Some more set-oriented properties:

• Separating system: C = {J…} where all J are subsets of V, and for all (distinct) x,y in V there exists J in C such that x in J and y not in J OR visa-versa. This corrisponds with a set of experiemnts satasfying all possible Unordered Pair Conditions.
• Completely Separating System: C = {J…} where all J are subsets of V, and for all (distinct) x,y in V there exists J1,J2 in C such that x in J1 and y not in J1 AND y in J2 and x not in J2. This corrisponds with a set of experiments satasfying all possible Ordered Pair Conditions.
• (Undirected) Cut covering: A set of cuts of an undirected graph such that the union of all the edge-sets contains all edges.
• Directed Cut Covering: Remember that a directed cut (J,U) only cuts the edges from J to U. A directed cut covering is the same as an undirected cut covering, but for directed graphs/cuts.

Fig.3 (page9) shows how to construct experiments satasfying all Unordered Pair Conditions.

Fig.7 (page14) and Algorithm 2 show how to construct a minimal (w/r/t intervetions) batch of experiments of a fixed size while satasfying all Unorder Pair Conditions.

• Antichain (aka Sperner system): Antichain {Si} over a set S is a family of subsets of S such that no Si is a subset of another. Is it also supposed to cover S? the subsequent use of the term makes more sense if that was the intent.

Fig.6 (page12) shows how to construct experiemnts satasfying all Ordered Pair Conditions.

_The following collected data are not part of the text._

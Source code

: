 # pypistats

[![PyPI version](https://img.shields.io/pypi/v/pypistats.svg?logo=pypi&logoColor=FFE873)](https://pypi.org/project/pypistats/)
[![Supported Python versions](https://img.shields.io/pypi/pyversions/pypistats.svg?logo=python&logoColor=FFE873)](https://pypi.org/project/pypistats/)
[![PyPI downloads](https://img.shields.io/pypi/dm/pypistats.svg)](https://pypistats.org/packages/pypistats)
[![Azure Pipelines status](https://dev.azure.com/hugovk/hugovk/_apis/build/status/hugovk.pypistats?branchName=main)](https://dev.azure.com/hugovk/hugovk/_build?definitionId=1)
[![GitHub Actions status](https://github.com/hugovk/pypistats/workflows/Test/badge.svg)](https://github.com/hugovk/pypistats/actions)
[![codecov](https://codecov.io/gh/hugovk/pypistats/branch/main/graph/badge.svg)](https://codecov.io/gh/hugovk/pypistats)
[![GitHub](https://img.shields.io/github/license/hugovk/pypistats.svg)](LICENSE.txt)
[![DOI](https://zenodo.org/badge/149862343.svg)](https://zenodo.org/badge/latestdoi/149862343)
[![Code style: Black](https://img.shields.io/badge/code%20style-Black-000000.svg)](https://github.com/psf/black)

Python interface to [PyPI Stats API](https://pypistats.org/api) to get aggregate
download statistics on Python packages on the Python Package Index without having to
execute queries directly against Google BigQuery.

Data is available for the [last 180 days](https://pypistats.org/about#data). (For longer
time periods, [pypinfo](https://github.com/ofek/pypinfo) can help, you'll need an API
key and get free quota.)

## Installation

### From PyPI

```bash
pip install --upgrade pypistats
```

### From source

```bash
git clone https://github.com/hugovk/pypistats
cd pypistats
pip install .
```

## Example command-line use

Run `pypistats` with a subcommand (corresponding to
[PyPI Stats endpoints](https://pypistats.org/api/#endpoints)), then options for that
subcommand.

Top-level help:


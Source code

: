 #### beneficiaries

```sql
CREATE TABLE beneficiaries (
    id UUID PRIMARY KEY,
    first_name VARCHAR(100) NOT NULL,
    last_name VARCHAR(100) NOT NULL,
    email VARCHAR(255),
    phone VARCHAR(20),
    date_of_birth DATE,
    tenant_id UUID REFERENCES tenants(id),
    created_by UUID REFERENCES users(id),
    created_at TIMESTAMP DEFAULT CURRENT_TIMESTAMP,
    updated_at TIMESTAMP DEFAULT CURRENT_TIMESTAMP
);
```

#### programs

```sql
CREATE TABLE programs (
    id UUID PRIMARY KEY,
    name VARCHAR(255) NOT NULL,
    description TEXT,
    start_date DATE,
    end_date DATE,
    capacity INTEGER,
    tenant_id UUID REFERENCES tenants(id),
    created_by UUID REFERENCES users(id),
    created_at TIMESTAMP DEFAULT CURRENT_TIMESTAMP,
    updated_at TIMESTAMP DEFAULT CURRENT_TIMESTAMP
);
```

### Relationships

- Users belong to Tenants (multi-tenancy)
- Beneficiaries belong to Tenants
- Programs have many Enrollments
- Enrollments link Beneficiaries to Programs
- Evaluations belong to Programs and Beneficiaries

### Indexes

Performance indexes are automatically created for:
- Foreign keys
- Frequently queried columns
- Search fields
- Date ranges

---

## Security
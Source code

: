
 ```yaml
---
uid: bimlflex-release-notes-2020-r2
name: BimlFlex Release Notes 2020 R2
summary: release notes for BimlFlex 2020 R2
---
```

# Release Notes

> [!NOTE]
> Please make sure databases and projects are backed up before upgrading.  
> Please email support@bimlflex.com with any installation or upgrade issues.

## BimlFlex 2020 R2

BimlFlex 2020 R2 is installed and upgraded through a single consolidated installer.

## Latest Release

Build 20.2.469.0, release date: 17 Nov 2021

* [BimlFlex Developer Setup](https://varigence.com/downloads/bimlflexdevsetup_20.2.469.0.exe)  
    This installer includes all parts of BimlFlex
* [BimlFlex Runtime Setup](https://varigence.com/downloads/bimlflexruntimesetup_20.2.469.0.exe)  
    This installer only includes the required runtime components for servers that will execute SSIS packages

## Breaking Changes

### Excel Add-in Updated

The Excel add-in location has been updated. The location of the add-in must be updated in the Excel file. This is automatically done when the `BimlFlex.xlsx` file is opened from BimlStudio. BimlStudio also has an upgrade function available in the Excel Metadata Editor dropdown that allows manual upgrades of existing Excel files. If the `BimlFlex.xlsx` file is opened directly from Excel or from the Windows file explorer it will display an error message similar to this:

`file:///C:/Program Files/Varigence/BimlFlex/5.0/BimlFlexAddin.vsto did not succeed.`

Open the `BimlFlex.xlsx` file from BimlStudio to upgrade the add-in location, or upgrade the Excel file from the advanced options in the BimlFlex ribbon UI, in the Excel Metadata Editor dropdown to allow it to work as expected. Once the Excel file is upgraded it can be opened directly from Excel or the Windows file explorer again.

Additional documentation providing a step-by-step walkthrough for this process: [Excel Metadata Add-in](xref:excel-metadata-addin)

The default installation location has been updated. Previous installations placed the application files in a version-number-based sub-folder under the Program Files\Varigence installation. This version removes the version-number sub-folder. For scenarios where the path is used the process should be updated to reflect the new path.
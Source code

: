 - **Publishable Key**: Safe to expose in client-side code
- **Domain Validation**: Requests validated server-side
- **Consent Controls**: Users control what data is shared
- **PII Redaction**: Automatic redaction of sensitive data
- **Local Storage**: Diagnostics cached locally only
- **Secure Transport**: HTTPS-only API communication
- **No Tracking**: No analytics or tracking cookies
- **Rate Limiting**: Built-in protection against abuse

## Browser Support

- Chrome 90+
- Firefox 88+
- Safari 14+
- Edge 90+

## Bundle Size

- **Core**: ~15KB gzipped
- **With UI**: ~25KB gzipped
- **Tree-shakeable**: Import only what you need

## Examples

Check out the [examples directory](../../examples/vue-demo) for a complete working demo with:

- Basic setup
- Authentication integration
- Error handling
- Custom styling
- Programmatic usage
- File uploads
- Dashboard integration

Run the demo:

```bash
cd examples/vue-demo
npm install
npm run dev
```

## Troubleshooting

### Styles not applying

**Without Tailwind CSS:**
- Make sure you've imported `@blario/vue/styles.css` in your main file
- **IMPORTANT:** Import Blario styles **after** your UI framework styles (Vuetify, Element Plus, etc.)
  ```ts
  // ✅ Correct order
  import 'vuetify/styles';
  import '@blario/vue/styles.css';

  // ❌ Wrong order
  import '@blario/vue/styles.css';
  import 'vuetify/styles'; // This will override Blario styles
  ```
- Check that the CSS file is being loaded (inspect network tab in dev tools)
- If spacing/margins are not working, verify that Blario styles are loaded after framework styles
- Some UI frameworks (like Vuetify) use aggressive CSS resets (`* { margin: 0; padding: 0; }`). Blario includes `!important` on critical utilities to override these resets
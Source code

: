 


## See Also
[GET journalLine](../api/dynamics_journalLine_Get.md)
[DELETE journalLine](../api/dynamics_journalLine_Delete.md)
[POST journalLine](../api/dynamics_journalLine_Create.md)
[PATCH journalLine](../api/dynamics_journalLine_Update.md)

Getting minimal experiment batches satasfying all Ordered Pair Conditions is more complicated, and depending what’s being minimized may not even be a generally solved problem? Section 5.2 (page16) covers this.

Background Knowlege

Given a graph with vertecies/variables V, there are O(|V|^2) pairs of vertecies, which means we may be interested in O(|V|^2) [Un]Ordered Pair Conditions. Much of the domain/background knowlege we might bring into a problem can be represented by “checking off” pair conditions as unnecessary. Instead of searching for minimal cut coverings of complete [un]directed graphs over V, we can consider incompletely connected graphs.

Doing this in a minimal way is NP-hard, and basically reduces to graph-coloring. This isn’t bad: existing aproximations of the graph coloring problem can be applied without additonal loss.

When

• The underlying model is acyclic
• and causally sufficient
• and the background knowlege is from passive observation or “suitable” previous epxeriments (why should this matter?)

then we can (usually? depending on the observability of a “skeleton”?) consturct a Markov Equivilence Class representing the possible underlying models that the background knowlege would be incapable of distinguishing.